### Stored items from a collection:

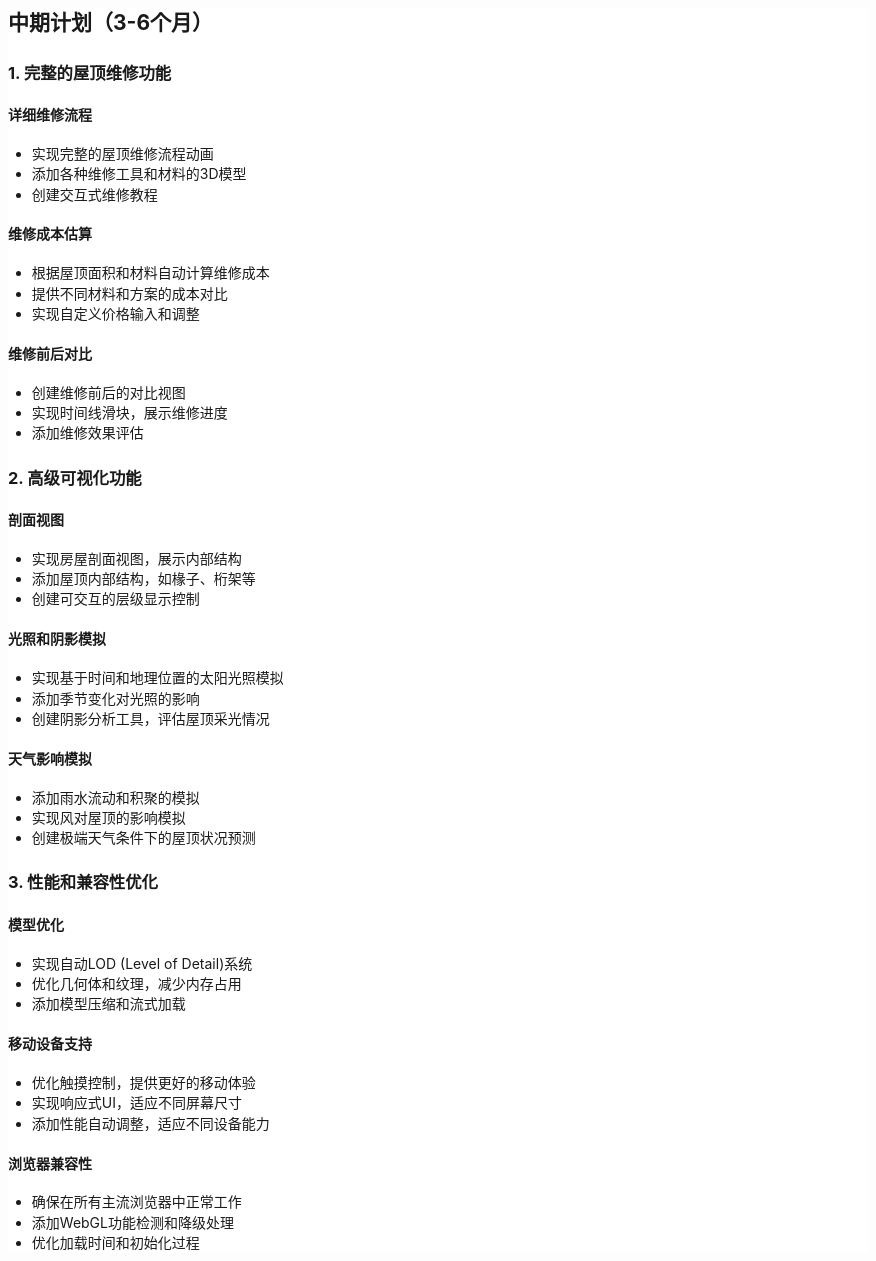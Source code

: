 ## 中期计划（3-6个月）

### 1. 完整的屋顶维修功能

#### 详细维修流程
- 实现完整的屋顶维修流程动画
- 添加各种维修工具和材料的3D模型
- 创建交互式维修教程

#### 维修成本估算
- 根据屋顶面积和材料自动计算维修成本
- 提供不同材料和方案的成本对比
- 实现自定义价格输入和调整

#### 维修前后对比
- 创建维修前后的对比视图
- 实现时间线滑块，展示维修进度
- 添加维修效果评估

### 2. 高级可视化功能

#### 剖面视图
- 实现房屋剖面视图，展示内部结构
- 添加屋顶内部结构，如椽子、桁架等
- 创建可交互的层级显示控制

#### 光照和阴影模拟
- 实现基于时间和地理位置的太阳光照模拟
- 添加季节变化对光照的影响
- 创建阴影分析工具，评估屋顶采光情况

#### 天气影响模拟
- 添加雨水流动和积聚的模拟
- 实现风对屋顶的影响模拟
- 创建极端天气条件下的屋顶状况预测

### 3. 性能和兼容性优化

#### 模型优化
- 实现自动LOD (Level of Detail)系统
- 优化几何体和纹理，减少内存占用
- 添加模型压缩和流式加载

#### 移动设备支持
- 优化触摸控制，提供更好的移动体验
- 实现响应式UI，适应不同屏幕尺寸
- 添加性能自动调整，适应不同设备能力

#### 浏览器兼容性
- 确保在所有主流浏览器中正常工作
- 添加WebGL功能检测和降级处理
- 优化加载时间和初始化过程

### INSTRUCTIONS TO FOLLOW:
Starting from the line that contains "- 添加模型压缩和流式加载", transcribe each line to the end of the records above. Please add nothing.

### SOLVED EXERCISE:
- 添加模型压缩和流式加载

#### 移动设备支持
- 优化触摸控制，提供更好的移动体验
- 实现响应式UI，适应不同屏幕尺寸
- 添加性能自动调整，适应不同设备能力

#### 浏览器兼容性
- 确保在所有主流浏览器中正常工作
- 添加WebGL功能检测和降级处理
- 优化加载时间和初始化过程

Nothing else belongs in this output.